I really like the idea of having a projector small enough that I can just toss in my bag. I previously got the aaxa m2 and was happy with that but decided i wanted a batter powered projector so I went ahead and sold it on ebay and got the AAXA P4. I have actually ordered the 3m mpro 180 so i can do some comparison and probably sell the one I like less on ebay or.. just return one.

*The box* was pretty small, you can tell the designer was trying to follow the apple iphone design. 








Comes with remote, vga cable, mini-tripod, a/v cable, and power cable.

*Optional mouse/keyboard combination.*








The keyboard backlit and easy to type on but takes a little getting used to. I actually plugged it into my PC as well and it works there too. It just uses a USB dongle. Its a little smaller than the projector and extremely light.

*Architecture pictures*
























As you can see im into architecture.. so I decided to share some pictures of buildings. I loaded these onto a USB as jpg and they loaded without a hitch.
These pictures are all taken with the projector not plugged in. AAXA says its about 60 lumens not plugged and 80 when plugged in, so technically there are still 20 more lumens that I didn't use.

*Pros*: great image quality, small, cheaper than other high and picos, 
*Cons:* fan noise (as with all picos they are a little buzzy). When playing videos with sound fan noise does get drained out. It looks a little plain for my taste. I like the SHINY iphone type look over matte black but thats just my personal taste. 
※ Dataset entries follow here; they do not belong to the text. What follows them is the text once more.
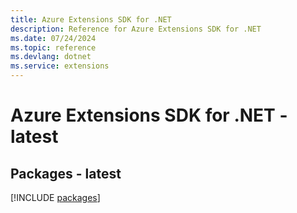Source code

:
 ```yaml
---
title: Azure Extensions SDK for .NET
description: Reference for Azure Extensions SDK for .NET
ms.date: 07/24/2024
ms.topic: reference
ms.devlang: dotnet
ms.service: extensions
---
```

# Azure Extensions SDK for .NET - latest
## Packages - latest
[!INCLUDE [packages](extensions-index.md)]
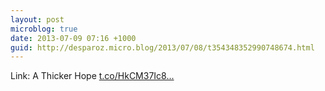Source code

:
 ```yaml
---
layout: post
microblog: true
date: 2013-07-09 07:16 +1000
guid: http://desparoz.micro.blog/2013/07/08/t354348352990748674.html
---
```

Link: A Thicker Hope [t.co/HkCM37Ic8...](http://t.co/HkCM37Ic82)
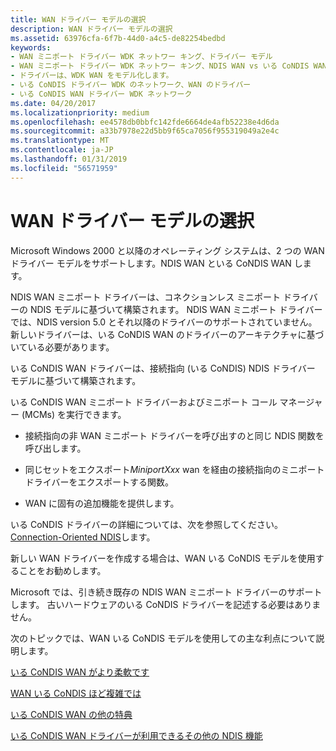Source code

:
 ```yaml
---
title: WAN ドライバー モデルの選択
description: WAN ドライバー モデルの選択
ms.assetid: 63976cfa-6f7b-44d0-a4c5-de82254bedbd
keywords:
- WAN ミニポート ドライバー WDK ネットワー キング、ドライバー モデル
- WAN ミニポート ドライバー WDK ネットワー キング、NDIS WAN vs いる CoNDIS WAN ドライバー
- ドライバーは、WDK WAN をモデル化します。
- いる CoNDIS ドライバー WDK のネットワーク、WAN のドライバー
- いる CoNDIS WAN ドライバー WDK ネットワーク
ms.date: 04/20/2017
ms.localizationpriority: medium
ms.openlocfilehash: ee4578db0bbfc142fde6664de4afb52238e4d6da
ms.sourcegitcommit: a33b7978e22d5bb9f65ca7056f955319049a2e4c
ms.translationtype: MT
ms.contentlocale: ja-JP
ms.lasthandoff: 01/31/2019
ms.locfileid: "56571959"
---
```

# <a name="choosing-a-wan-driver-model"></a>WAN ドライバー モデルの選択





Microsoft Windows 2000 と以降のオペレーティング システムは、2 つの WAN ドライバー モデルをサポートします。NDIS WAN といる CoNDIS WAN します。

NDIS WAN ミニポート ドライバーは、コネクションレス ミニポート ドライバーの NDIS モデルに基づいて構築されます。 NDIS WAN ミニポート ドライバーでは、NDIS version 5.0 とそれ以降のドライバーのサポートされていません。 新しいドライバーは、いる CoNDIS WAN のドライバーのアーキテクチャに基づいている必要があります。

いる CoNDIS WAN ドライバーは、接続指向 (いる CoNDIS) NDIS ドライバー モデルに基づいて構築されます。

いる CoNDIS WAN ミニポート ドライバーおよびミニポート コール マネージャー (MCMs) を実行できます。

-   接続指向の非 WAN ミニポート ドライバーを呼び出すのと同じ NDIS 関数を呼び出します。

-   同じセットをエクスポート*MiniportXxx* wan を経由の接続指向のミニポート ドライバーをエクスポートする関数。

-   WAN に固有の追加機能を提供します。

いる CoNDIS ドライバーの詳細については、次を参照してください。 [Connection-Oriented NDIS](connection-oriented-ndis.md)します。

新しい WAN ドライバーを作成する場合は、WAN いる CoNDIS モデルを使用することをお勧めします。

Microsoft では、引き続き既存の NDIS WAN ミニポート ドライバーのサポートします。 古いハードウェアのいる CoNDIS ドライバーを記述する必要はありません。

次のトピックでは、WAN いる CoNDIS モデルを使用しての主な利点について説明します。

[いる CoNDIS WAN がより柔軟です](condis-wan-is-more-flexible.md)

[WAN いる CoNDIS ほど複雑では](condis-wan-is-less-complex.md)

[いる CoNDIS WAN の他の特典](other-benefits-of-condis-wan.md)

[いる CoNDIS WAN ドライバーが利用できるその他の NDIS 機能](other-ndis-features-available-to-condis-wan-drivers.md)

 

 





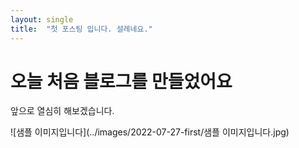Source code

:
 ```yaml
---
layout: single
title:  "첫 포스팅 입니다. 설레네요."
---
```


# 오늘 처음 블로그를 만들었어요

앞으로 열심히 해보겠습니다.



![샘플 이미지입니다](../images/2022-07-27-first/샘플 이미지입니다.jpg)
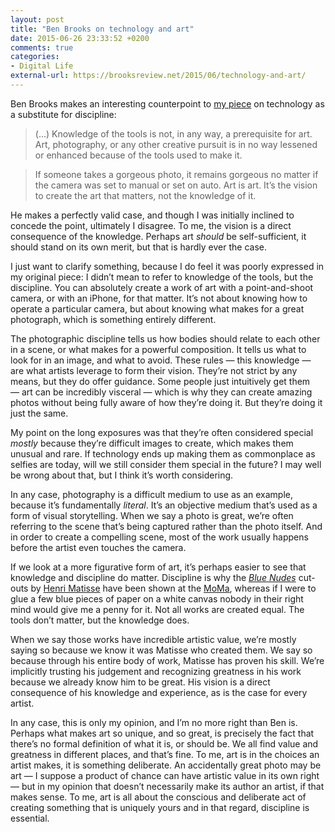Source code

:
 ```yaml
---
layout: post
title: "Ben Brooks on technology and art"
date: 2015-06-26 23:33:52 +0200
comments: true
categories: 
- Digital Life
external-url: https://brooksreview.net/2015/06/technology-and-art/
---
```


Ben Brooks makes an interesting counterpoint to [my piece](http://www.analogsenses.com/2015/06/25/technology-is-no-substitute-for-discipline/) on technology as a substitute for discipline:

> (...) Knowledge of the tools is not, in any way, a prerequisite for art. Art, photography, or any other creative pursuit is in no way lessened or enhanced because of the tools used to make it.

> If someone takes a gorgeous photo, it remains gorgeous no matter if the camera was set to manual or set on auto. Art is art. It’s the vision to create the art that matters, not the knowledge of it.

He makes a perfectly valid case, and though I was initially inclined to concede the point, ultimately I disagree. To me, the vision is a direct consequence of the knowledge. Perhaps art _should_ be self-sufficient, it should stand on its own merit, but that is hardly ever the case.

I just want to clarify something, because I do feel it was poorly expressed in my original piece: I didn’t mean to refer to knowledge of the tools, but the discipline. You can absolutely create a work of art with a point-and-shoot camera, or with an iPhone, for that matter. It’s not about knowing how to operate a particular camera, but about knowing what makes for a great photograph, which is something entirely different. 

The photographic discipline tells us how bodies should relate to each other in a scene, or what makes for a powerful composition. It tells us what to look for in an image, and what to avoid. These rules — this knowledge — are what artists leverage to form their vision. They’re not strict by any means, but they do offer guidance. Some people just intuitively get them — art can be incredibly visceral — which is why they can create amazing photos without being fully aware of how they’re doing it. But they’re doing it just the same.

My point on the long exposures was that they’re often considered special _mostly_ because they’re difficult images to create, which makes them unusual and rare. If technology ends up making them as commonplace as selfies are today, will we still consider them special in the future? I may well be wrong about that, but I think it’s worth considering.

In any case, photography is a difficult medium to use as an example, because it’s fundamentally _literal_. It’s an objective medium that’s used as a form of visual storytelling. When we say a photo is great, we’re often referring to the scene that’s being captured rather than the photo itself. And in order to create a compelling scene, most of the work usually happens before the artist even touches the camera.

If we look at a more figurative form of art, it’s perhaps easier to see that knowledge and discipline do matter. Discipline is why the _[Blue Nudes](https://en.wikipedia.org/wiki/Blue_Nude_II)_ cut-outs by [Henri Matisse](https://en.wikipedia.org/wiki/Henri_Matisse) have been shown at the [MoMa](https://en.wikipedia.org/wiki/Museum_of_Modern_Art), whereas if I were to glue a few blue pieces of paper on a white canvas nobody in their right mind would give me a penny for it. Not all works are created equal. The tools don’t matter, but the knowledge does.

When we say those works have incredible artistic value, we’re mostly saying so because we know it was Matisse who created them. We say so because through his entire body of work, Matisse has proven his skill. We’re implicitly trusting his judgement and recognizing greatness in his work because we already know him to be great. His vision is a direct consequence of his knowledge and experience, as is the case for every artist.

In any case, this is only my opinion, and I’m no more right than Ben is. Perhaps what makes art so unique, and so great, is precisely the fact that there’s no formal definition of what it is, or should be. We all find value and greatness in different places, and that’s fine. To me, art is in the choices an artist makes, it is something deliberate. An accidentally great photo may be art — I suppose a product of chance can have artistic value in its own right — but in my opinion that doesn’t necessarily make its author an artist, if that makes sense. To me, art is all about the conscious and deliberate act of creating something that is uniquely yours and in that regard, discipline is essential.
*3m mpro 180* comin soon hope you look foward to it! I might try to order the optoma pk301 too but that seems like an older unit, im wondering if they are going to upgrade that anytime soon.


----------



## poopooman (Aug 9, 2011)

playing angry birds on aaxa p4 pico projector and ipad 2 on Vimeo
Saw this video and thought I'd have to share. Never thought of hooking this thing up to any of the APPLE Products. 
I must say that Giant Angry Birds is pretty cool


----------